Supplied data: Begin
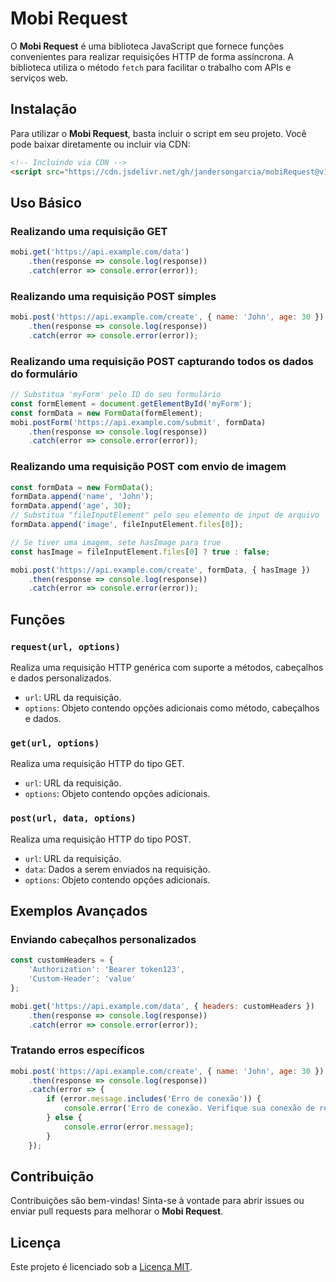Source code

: # Mobi Request

O **Mobi Request** é uma biblioteca JavaScript que fornece funções convenientes para realizar requisições HTTP de forma assíncrona. A biblioteca utiliza o método `fetch` para facilitar o trabalho com APIs e serviços web.

## Instalação

Para utilizar o **Mobi Request**, basta incluir o script em seu projeto. Você pode baixar diretamente ou incluir via CDN:

```html
<!-- Incluindo via CDN -->
<script src="https://cdn.jsdelivr.net/gh/jandersongarcia/mobiRequest@v1.0.0/mobi.request.min.js"></script>
```

## Uso Básico

### Realizando uma requisição GET

```javascript
mobi.get('https://api.example.com/data')
    .then(response => console.log(response))
    .catch(error => console.error(error));
```

### Realizando uma requisição POST simples

```javascript
mobi.post('https://api.example.com/create', { name: 'John', age: 30 })
    .then(response => console.log(response))
    .catch(error => console.error(error));
```

### Realizando uma requisição POST capturando todos os dados do formulário
```javascript
// Substitua 'myForm' pelo ID do seu formulário
const formElement = document.getElementById('myForm');
const formData = new FormData(formElement);
mobi.postForm('https://api.example.com/submit', formData)
    .then(response => console.log(response))
    .catch(error => console.error(error));
```

### Realizando uma requisição POST com envio de imagem
```javascript
const formData = new FormData();
formData.append('name', 'John');
formData.append('age', 30);
// Substitua "fileInputElement" pelo seu elemento de input de arquivo
formData.append('image', fileInputElement.files[0]);

// Se tiver uma imagem, sete hasImage para true
const hasImage = fileInputElement.files[0] ? true : false;

mobi.post('https://api.example.com/create', formData, { hasImage })
    .then(response => console.log(response))
    .catch(error => console.error(error));
```

## Funções

### `request(url, options)`

Realiza uma requisição HTTP genérica com suporte a métodos, cabeçalhos e dados personalizados.

- `url`: URL da requisição.
- `options`: Objeto contendo opções adicionais como método, cabeçalhos e dados.

### `get(url, options)`

Realiza uma requisição HTTP do tipo GET.

- `url`: URL da requisição.
- `options`: Objeto contendo opções adicionais.

### `post(url, data, options)`

Realiza uma requisição HTTP do tipo POST.

- `url`: URL da requisição.
- `data`: Dados a serem enviados na requisição.
- `options`: Objeto contendo opções adicionais.

## Exemplos Avançados

### Enviando cabeçalhos personalizados

```javascript
const customHeaders = {
    'Authorization': 'Bearer token123',
    'Custom-Header': 'value'
};

mobi.get('https://api.example.com/data', { headers: customHeaders })
    .then(response => console.log(response))
    .catch(error => console.error(error));
```

### Tratando erros específicos

```javascript
mobi.post('https://api.example.com/create', { name: 'John', age: 30 })
    .then(response => console.log(response))
    .catch(error => {
        if (error.message.includes('Erro de conexão')) {
            console.error('Erro de conexão. Verifique sua conexão de rede.');
        } else {
            console.error(error.message);
        }
    });
```

## Contribuição

Contribuições são bem-vindas! Sinta-se à vontade para abrir issues ou enviar pull requests para melhorar o **Mobi Request**.

## Licença

Este projeto é licenciado sob a [Licença MIT](LICENSE).
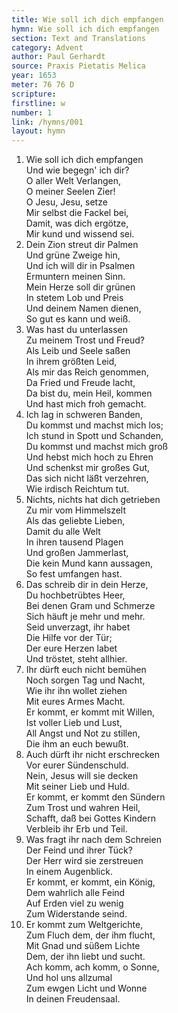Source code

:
 ```yaml
---
title: Wie soll ich dich empfangen
hymn: Wie soll ich dich empfangen
section: Text and Translations
category: Advent
author: Paul Gerhardt
source: Praxis Pietatis Melica
year: 1653
meter: 76 76 D
scripture:
firstline: w
number: 1
link: /hymns/001
layout: hymn
---
```


1. Wie soll ich dich empfangen  
   Und wie begegn' ich dir?  
   O aller Welt Verlangen,  
   O meiner Seelen Zier!  
   O Jesu, Jesu, setze  
   Mir selbst die Fackel bei,  
   Damit, was dich ergötze,  
   Mir kund und wissend sei.
2. Dein Zion streut dir Palmen  
   Und grüne Zweige hin,  
   Und ich will dir in Psalmen  
   Ermuntern meinen Sinn.  
   Mein Herze soll dir grünen  
   In stetem Lob und Preis  
   Und deinem Namen dienen,  
   So gut es kann und weiß.
3. Was hast du unterlassen  
   Zu meinem Trost und Freud?  
   Als Leib und Seele saßen  
   In ihrem größten Leid,  
   Als mir das Reich genommen,  
   Da Fried und Freude lacht,  
   Da bist du, mein Heil, kommen  
   Und hast mich froh gemacht.
4. Ich lag in schweren Banden,  
   Du kommst und machst mich los;  
   Ich stund in Spott und Schanden,  
   Du kommst und machst mich groß  
   Und hebst mich hoch zu Ehren  
   Und schenkst mir großes Gut,  
   Das sich nicht läßt verzehren,  
   Wie irdisch Reichtum tut.
5. Nichts, nichts hat dich getrieben  
   Zu mir vom Himmelszelt  
   Als das geliebte Lieben,  
   Damit du alle Welt  
   In ihren tausend Plagen  
   Und großen Jammerlast,  
   Die kein Mund kann aussagen,  
   So fest umfangen hast.
6. Das schreib dir in dein Herze,  
   Du hochbetrübtes Heer,  
   Bei denen Gram und Schmerze  
   Sich häuft je mehr und mehr.  
   Seid unverzagt, ihr habet  
   Die Hilfe vor der Tür;  
   Der eure Herzen labet  
   Und tröstet, steht allhier.
7. Ihr dürft euch nicht bemühen  
   Noch sorgen Tag und Nacht,  
   Wie ihr ihn wollet ziehen  
   Mit eures Armes Macht.  
   Er kommt, er kommt mit Willen,  
   Ist voller Lieb und Lust,  
   All Angst und Not zu stillen,  
   Die ihm an euch bewußt.
8. Auch dürft ihr nicht erschrecken  
   Vor eurer Sündenschuld.  
   Nein, Jesus will sie decken  
   Mit seiner Lieb und Huld.  
   Er kommt, er kommt den Sündern  
   Zum Trost und wahren Heil,  
   Schafft, daß bei Gottes Kindern  
   Verbleib ihr Erb und Teil.
9. Was fragt ihr nach dem Schreien  
   Der Feind und ihrer Tück?  
   Der Herr wird sie zerstreuen  
   In einem Augenblick.  
   Er kommt, er kommt, ein König,  
   Dem wahrlich alle Feind  
   Auf Erden viel zu wenig  
   Zum Widerstande seind.
10. Er kommt zum Weltgerichte,  
   Zum Fluch dem, der ihm flucht,  
   Mit Gnad und süßem Lichte  
   Dem, der ihn liebt und sucht.  
   Ach komm, ach komm, o Sonne,  
   Und hol uns allzumal  
   Zum ewgen Licht und Wonne  
   In deinen Freudensaal.
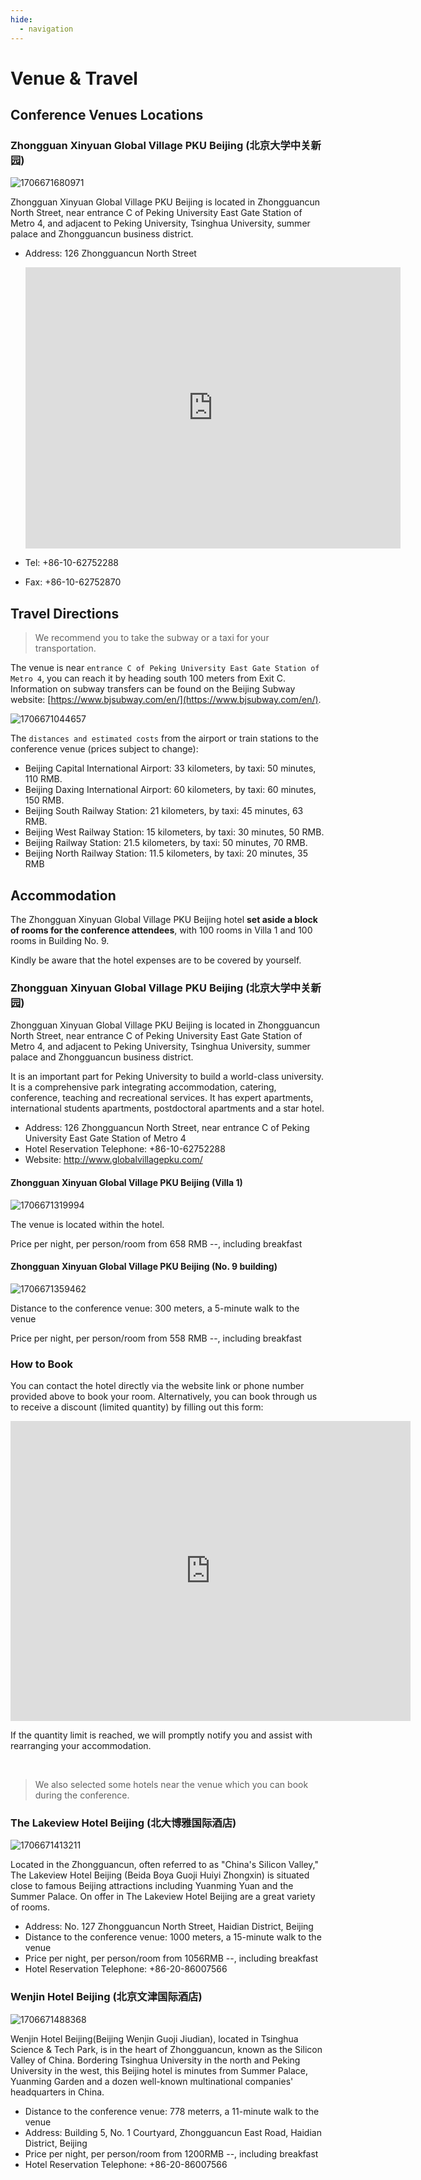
 ```yaml
---
hide:
  - navigation
---
```


# Venue & Travel

## Conference Venues Locations

### Zhongguan Xinyuan Global Village PKU Beijing (北京大学中关新园)

![1706671680971](image/index/1706671680971.png)

Zhongguan Xinyuan Global Village PKU Beijing is located in Zhongguancun North Street, near entrance C of Peking University East Gate Station of Metro 4, and adjacent to Peking University, Tsinghua University, summer palace and Zhongguancun business district.

- Address: 126 Zhongguancun North Street

    <iframe src="https://www.google.com/maps/embed?pb=!1m18!1m12!1m3!1d10814.279868491565!2d116.30784174159498!3d39.9940337908355!2m3!1f0!2f0!3f0!3m2!1i1024!2i768!4f13.1!3m3!1m2!1s0x35f056ac64b7cf1d%3A0x63d6bea0b79d68c7!2sZhongguan%20Xinyuan%20Global%20Village%20PKU!5e0!3m2!1sen!2sus!4v1706670614804!5m2!1sen!2sus" width="600" height="450" style="border:0;" allowfullscreen="" loading="lazy" referrerpolicy="no-referrer-when-downgrade"></iframe>

- Tel: +86-10-62752288
- Fax: +86-10-62752870

## Travel Directions

> We recommend you to take the subway or a taxi for your transportation.

The venue is near `entrance C of Peking University East Gate Station of Metro 4`, you can reach it by heading south 100 meters from Exit C. Information on subway transfers can be found on the Beijing Subway website: [https://www.bjsubway.com/en/](https://www.bjsubway.com/en/).

![1706671044657](image/index/1706671044657.png)

The `distances and estimated costs` from the airport or train stations to the conference venue (prices subject to change):

- Beijing Capital International Airport: 33 kilometers, by taxi: 50 minutes, 110 RMB.
- Beijing Daxing International Airport: 60 kilometers, by taxi: 60 minutes, 150 RMB.
- Beijing South Railway Station: 21 kilometers, by taxi: 45 minutes, 63 RMB.
- Beijing West Railway Station: 15 kilometers, by taxi: 30 minutes, 50 RMB.
- Beijing Railway Station: 21.5 kilometers, by taxi: 50 minutes, 70 RMB.
- Beijing North Railway Station: 11.5 kilometers, by taxi: 20 minutes, 35 RMB

## Accommodation

The Zhongguan Xinyuan Global Village PKU Beijing hotel **set aside a block of rooms for the conference attendees**, with 100 rooms in Villa 1 and 100 rooms in Building No. 9.

Kindly be aware that the hotel expenses are to be covered by yourself.

### Zhongguan Xinyuan Global Village PKU Beijing (北京大学中关新园)

Zhongguan Xinyuan Global Village PKU Beijing is located in Zhongguancun North Street, near entrance C of Peking University East Gate Station of Metro 4, and adjacent to Peking University, Tsinghua University, summer palace and Zhongguancun business district.

It is an important part for Peking University to build a world-class university. It is a comprehensive park integrating accommodation, catering, conference, teaching and recreational services. It has expert apartments, international students apartments, postdoctoral apartments and a star hotel.

- Address: 126 Zhongguancun North Street, near entrance C of Peking University East Gate Station of Metro 4
- Hotel Reservation Telephone: +86-10-62752288
- Website: http://www.globalvillagepku.com/

#### Zhongguan Xinyuan Global Village PKU Beijing (Villa 1)

![1706671319994](image/index/1706671319994.png)

The venue is located within the hotel.

Price per night, per person/room from 658 RMB --, including breakfast

#### Zhongguan Xinyuan Global Village PKU Beijing (No. 9 building)

![1706671359462](image/index/1706671359462.png)

Distance to the conference venue: 300 meters, a 5-minute walk to the venue

Price per night, per person/room from 558 RMB --, including breakfast

### How to Book

You can contact the hotel directly via the website link or phone number provided above to book your room. Alternatively, you can book through us to receive a discount (limited quantity) by filling out this form:

<iframe src="https://docs.google.com/forms/d/e/1FAIpQLSdS__Q7o3mlPvLMQKReyJUnL7R8mqJYbiyoAnWTD5ltFexSOQ/viewform?embedded=true" width="640" height="480" frameborder="0" marginheight="0" marginwidth="0">Loading…</iframe>

If the quantity limit is reached, we will promptly notify you and assist with rearranging your accommodation.

<br>

> We also selected some hotels near the venue which you can book during the conference.

### The Lakeview Hotel Beijing (北大博雅国际酒店)

![1706671413211](image/index/1706671413211.png)

Located in the Zhongguancun, often referred to as "China's Silicon Valley," The Lakeview Hotel Beijing (Beida Boya Guoji Huiyi Zhongxin) is situated close to famous Beijing attractions including Yuanming Yuan and the Summer Palace. On offer in The Lakeview Hotel Beijing are a great variety of rooms.

- Address: No. 127 Zhongguancun North Street, Haidian District, Beijing
- Distance to the conference venue: 1000 meters, a 15-minute walk to the venue
- Price per night, per person/room from 1056RMB --, including breakfast
- Hotel Reservation Telephone: +86-20-86007566

### Wenjin Hotel Beijing (北京文津国际酒店)

![1706671488368](image/index/1706671488368.png)

Wenjin Hotel Beijing(Beijing Wenjin Guoji Jiudian), located in Tsinghua Science & Tech Park, is in the heart of Zhongguancun, known as the Silicon Valley of China. Bordering Tsinghua University in the north and Peking University in the west, this Beijing hotel is minutes from Summer Palace, Yuanming Garden and a dozen well-known multinational companies' headquarters in China.

- Distance to the conference venue: 778 meterrs, a 11-minute walk to the venue
- Address: Building 5, No. 1 Courtyard, Zhongguancun East Road, Haidian District, Beijing
- Price per night, per person/room from 1200RMB --, including breakfast
- Hotel Reservation Telephone: +86-20-86007566
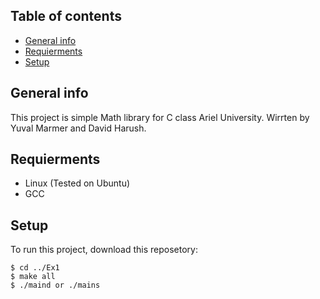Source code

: ## Table of contents
* [General info](#general-info)
* [Requierments](#requierments)
* [Setup](#setup)

## General info
This project is simple Math library for C class Ariel University.
Wirrten by Yuval Marmer and David Harush.
	
## Requierments
* Linux (Tested on Ubuntu)
* GCC 

## Setup
To run this project, download this reposetory:

```
$ cd ../Ex1
$ make all
$ ./maind or ./mains 
```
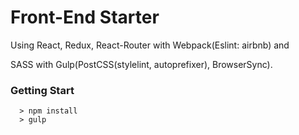 # Front-End Starter

Using React, Redux, React-Router with Webpack(Eslint: airbnb) and

SASS with Gulp(PostCSS(stylelint, autoprefixer), BrowserSync).

### Getting Start ###
```
  > npm install
  > gulp
```
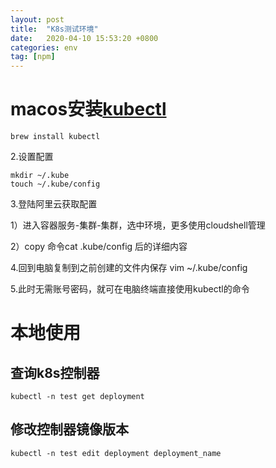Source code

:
 ```yaml
---
layout: post
title:  "K8s测试环境"
date:   2020-04-10 15:53:20 +0800
categories: env
tag: [npm]
---
```


# macos安装[kubectl](https://kubernetes.io/docs/tasks/tools/install-kubectl/#install-kubectl-on-macos)

	brew install kubectl

2.设置配置

	mkdir ~/.kube
	touch ~/.kube/config

3.登陆阿里云获取配置
	
1）进入容器服务-集群-集群，选中环境，更多使用cloudshell管理

2）copy 命令cat .kube/config 后的详细内容

4.回到电脑复制到之前创建的文件内保存 vim ~/.kube/config

5.此时无需账号密码，就可在电脑终端直接使用kubectl的命令

# 本地使用
## 查询k8s控制器

	kubectl -n test get deployment

## 修改控制器镜像版本

	kubectl -n test edit deployment deployment_name
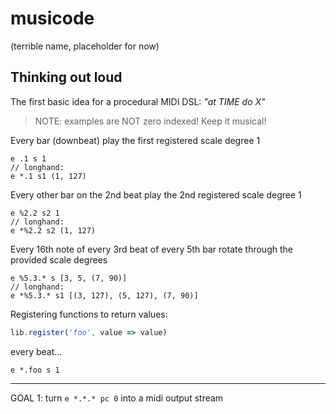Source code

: # musicode

(terrible name, placeholder for now)

## Thinking out loud

The first basic idea for a procedural MIDI DSL: _"at TIME do X"_

> NOTE: examples are NOT zero indexed! Keep it musical!

Every bar (downbeat) play the first registered scale degree 1

```
e .1 s 1
// longhand:
e *.1 s1 (1, 127)
```

Every other bar on the 2nd beat play the 2nd registered scale degree 1

```
e %2.2 s2 1
// longhand:
e *%2.2 s2 (1, 127)
```

Every 16th note of every 3rd beat of every 5th bar rotate through the provided
scale degrees

```
e %5.3.* s [3, 5, (7, 90)]
// longhand:
e *%5.3.* s1 [(3, 127), (5, 127), (7, 90)]
```

Registering functions to return values:

```js
lib.register('foo', value => value)
```

every beat...

```
e *.foo s 1
```

---

GOAL 1: turn `e *.*.* pc 0` into a midi output stream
Supplied data: End
▸ **Problem details**
If a line above contains the word "Licença", it counts; state how many lines count, and nothing more.

▸ **Result**
2